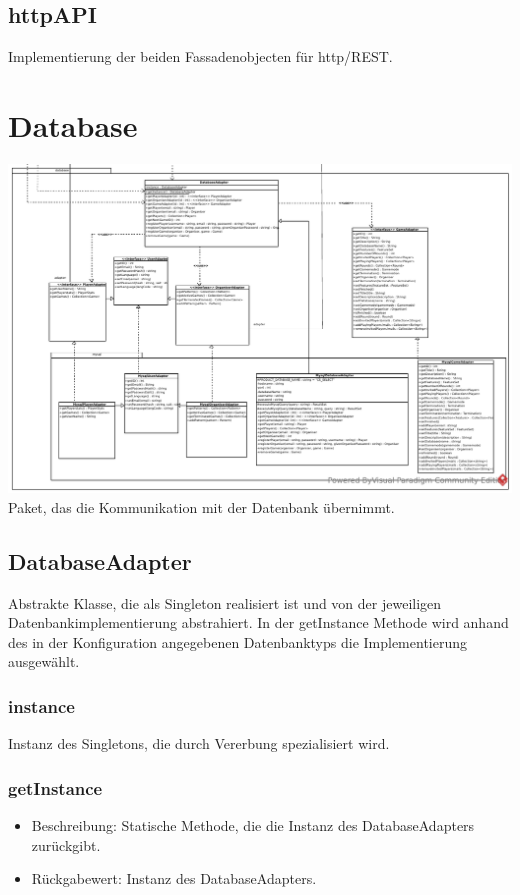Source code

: \documentclass[a4paper]{scrreprt}
\begin{document}
	\subsection{httpAPI}
	Implementierung der beiden Fassadenobjecten für http/REST.

	\section{Database}
	\includegraphics[width=\textwidth]{img/package/database.pdf}
	Paket, das die Kommunikation mit der Datenbank übernimmt.

	\subsection{DatabaseAdapter}
	Abstrakte Klasse, die als Singleton realisiert ist und von der jeweiligen Datenbankimplementierung abstrahiert.
	In der getInstance Methode wird anhand des in der Konfiguration angegebenen Datenbanktyps die Implementierung ausgewählt.

	\subsubsection{instance}
	Instanz des Singletons, die durch Vererbung spezialisiert wird.

	\subsubsection{getInstance}
	\begin{itemize}
		\item Beschreibung: Statische Methode, die die Instanz des DatabaseAdapters zurückgibt.
		\item Rückgabewert: Instanz des DatabaseAdapters.
	\end{itemize}
\end{document}
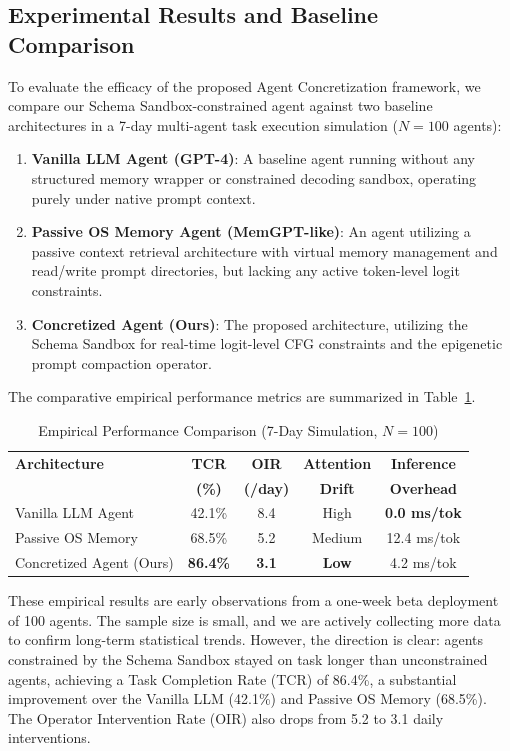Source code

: \documentclass[10pt,journal,compsoc]{IEEEtran}
\begin{document}
\subsection{Experimental Results and Baseline Comparison}
To evaluate the efficacy of the proposed Agent Concretization framework, we compare our Schema Sandbox-constrained agent against two baseline architectures in a 7-day multi-agent task execution simulation ($N=100$ agents):
\begin{enumerate}
    \item \textbf{Vanilla LLM Agent (GPT-4)}: A baseline agent running without any structured memory wrapper or constrained decoding sandbox, operating purely under native prompt context.
    \item \textbf{Passive OS Memory Agent (MemGPT-like)}: An agent utilizing a passive context retrieval architecture with virtual memory management and read/write prompt directories, but lacking any active token-level logit constraints.
    \item \textbf{Concretized Agent (Ours)}: The proposed architecture, utilizing the Schema Sandbox for real-time logit-level CFG constraints and the epigenetic prompt compaction operator.
\end{enumerate}

The comparative empirical performance metrics are summarized in Table~\ref{tab:evaluation}.

\begin{table}[t]
\centering
\caption{Empirical Performance Comparison (7-Day Simulation, $N=100$)}
\label{tab:evaluation}
\begin{tabular}{lcccc}
\toprule
\textbf{Architecture} & \textbf{TCR} & \textbf{OIR} & \textbf{Attention} & \textbf{Inference} \\
 & \textbf{(\%)} & \textbf{(/day)} & \textbf{Drift} & \textbf{Overhead} \\
\midrule
Vanilla LLM Agent & 42.1\% & 8.4 & High & \textbf{0.0 ms/tok} \\
Passive OS Memory & 68.5\% & 5.2 & Medium & 12.4 ms/tok \\
Concretized Agent (Ours) & \textbf{86.4\%} & \textbf{3.1} & \textbf{Low} & 4.2 ms/tok \\
\bottomrule
\end{tabular}
\end{table}

These empirical results are early observations from a one-week beta deployment of 100 agents. The sample size is small, and we are actively collecting more data to confirm long-term statistical trends. However, the direction is clear: agents constrained by the Schema Sandbox stayed on task longer than unconstrained agents, achieving a Task Completion Rate (TCR) of 86.4\%, a substantial improvement over the Vanilla LLM (42.1\%) and Passive OS Memory (68.5\%). The Operator Intervention Rate (OIR) also drops from 5.2 to 3.1 daily interventions.
\end{document}
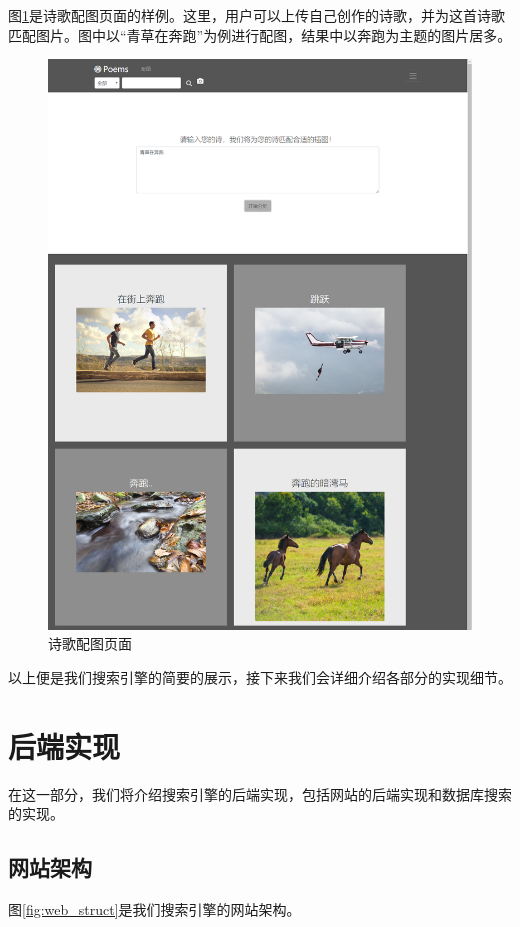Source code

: \documentclass[a4paper, 10pt]{article}
\begin{document}
图\ref{fig:demo_matchimage}是诗歌配图页面的样例。这里，用户可以上传自己创作的诗歌，并为这首诗歌匹配图片。图中以“青草在奔跑”为例进行配图，结果中以奔跑为主题的图片居多。

\begin{figure}[H]
\centering
\includegraphics[scale=0.48]{fig/demo_matchimage.png}
\caption{诗歌配图页面}
\label{fig:demo_matchimage}
\end{figure}

以上便是我们搜索引擎的简要的展示，接下来我们会详细介绍各部分的实现细节。

\section{后端实现}
在这一部分，我们将介绍搜索引擎的后端实现，包括网站的后端实现和数据库搜索的实现。

\subsection{网站架构}
图\ref{fig:web_struct}是我们搜索引擎的网站架构。
\end{document}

:::

All records above need to be returned exactly. Omit the pictures.

◆ Task result:
Source code

: \documentclass[a4paper]{scrreprt}
\begin{document}
	\subsection{httpAPI}
	Implementierung der beiden Fassadenobjecten für http/REST.

	\section{Database}
	\includegraphics[width=\textwidth]{img/package/database.pdf}
	Paket, das die Kommunikation mit der Datenbank übernimmt.

	\subsection{DatabaseAdapter}
	Abstrakte Klasse, die als Singleton realisiert ist und von der jeweiligen Datenbankimplementierung abstrahiert.
	In der getInstance Methode wird anhand des in der Konfiguration angegebenen Datenbanktyps die Implementierung ausgewählt.

	\subsubsection{instance}
	Instanz des Singletons, die durch Vererbung spezialisiert wird.

	\subsubsection{getInstance}
	\begin{itemize}
		\item Beschreibung: Statische Methode, die die Instanz des DatabaseAdapters zurückgibt.
		\item Rückgabewert: Instanz des DatabaseAdapters.
	\end{itemize}
\end{document}
Source code

: \documentclass[10pt,journal,compsoc]{IEEEtran}
\begin{document}
\subsection{Experimental Results and Baseline Comparison}
To evaluate the efficacy of the proposed Agent Concretization framework, we compare our Schema Sandbox-constrained agent against two baseline architectures in a 7-day multi-agent task execution simulation ($N=100$ agents):
\begin{enumerate}
    \item \textbf{Vanilla LLM Agent (GPT-4)}: A baseline agent running without any structured memory wrapper or constrained decoding sandbox, operating purely under native prompt context.
    \item \textbf{Passive OS Memory Agent (MemGPT-like)}: An agent utilizing a passive context retrieval architecture with virtual memory management and read/write prompt directories, but lacking any active token-level logit constraints.
    \item \textbf{Concretized Agent (Ours)}: The proposed architecture, utilizing the Schema Sandbox for real-time logit-level CFG constraints and the epigenetic prompt compaction operator.
\end{enumerate}

The comparative empirical performance metrics are summarized in Table~\ref{tab:evaluation}.

\begin{table}[t]
\centering
\caption{Empirical Performance Comparison (7-Day Simulation, $N=100$)}
\label{tab:evaluation}
\begin{tabular}{lcccc}
\toprule
\textbf{Architecture} & \textbf{TCR} & \textbf{OIR} & \textbf{Attention} & \textbf{Inference} \\
 & \textbf{(\%)} & \textbf{(/day)} & \textbf{Drift} & \textbf{Overhead} \\
\midrule
Vanilla LLM Agent & 42.1\% & 8.4 & High & \textbf{0.0 ms/tok} \\
Passive OS Memory & 68.5\% & 5.2 & Medium & 12.4 ms/tok \\
Concretized Agent (Ours) & \textbf{86.4\%} & \textbf{3.1} & \textbf{Low} & 4.2 ms/tok \\
\bottomrule
\end{tabular}
\end{table}

These empirical results are early observations from a one-week beta deployment of 100 agents. The sample size is small, and we are actively collecting more data to confirm long-term statistical trends. However, the direction is clear: agents constrained by the Schema Sandbox stayed on task longer than unconstrained agents, achieving a Task Completion Rate (TCR) of 86.4\%, a substantial improvement over the Vanilla LLM (42.1\%) and Passive OS Memory (68.5\%). The Operator Intervention Rate (OIR) also drops from 5.2 to 3.1 daily interventions.
\end{document}
Source code

: \documentclass[a4paper, 10pt]{article}
\begin{document}
图\ref{fig:demo_matchimage}是诗歌配图页面的样例。这里，用户可以上传自己创作的诗歌，并为这首诗歌匹配图片。图中以“青草在奔跑”为例进行配图，结果中以奔跑为主题的图片居多。

\begin{figure}[H]
\centering
\includegraphics[scale=0.48]{fig/demo_matchimage.png}
\caption{诗歌配图页面}
\label{fig:demo_matchimage}
\end{figure}

以上便是我们搜索引擎的简要的展示，接下来我们会详细介绍各部分的实现细节。

\section{后端实现}
在这一部分，我们将介绍搜索引擎的后端实现，包括网站的后端实现和数据库搜索的实现。

\subsection{网站架构}
图\ref{fig:web_struct}是我们搜索引擎的网站架构。
\end{document}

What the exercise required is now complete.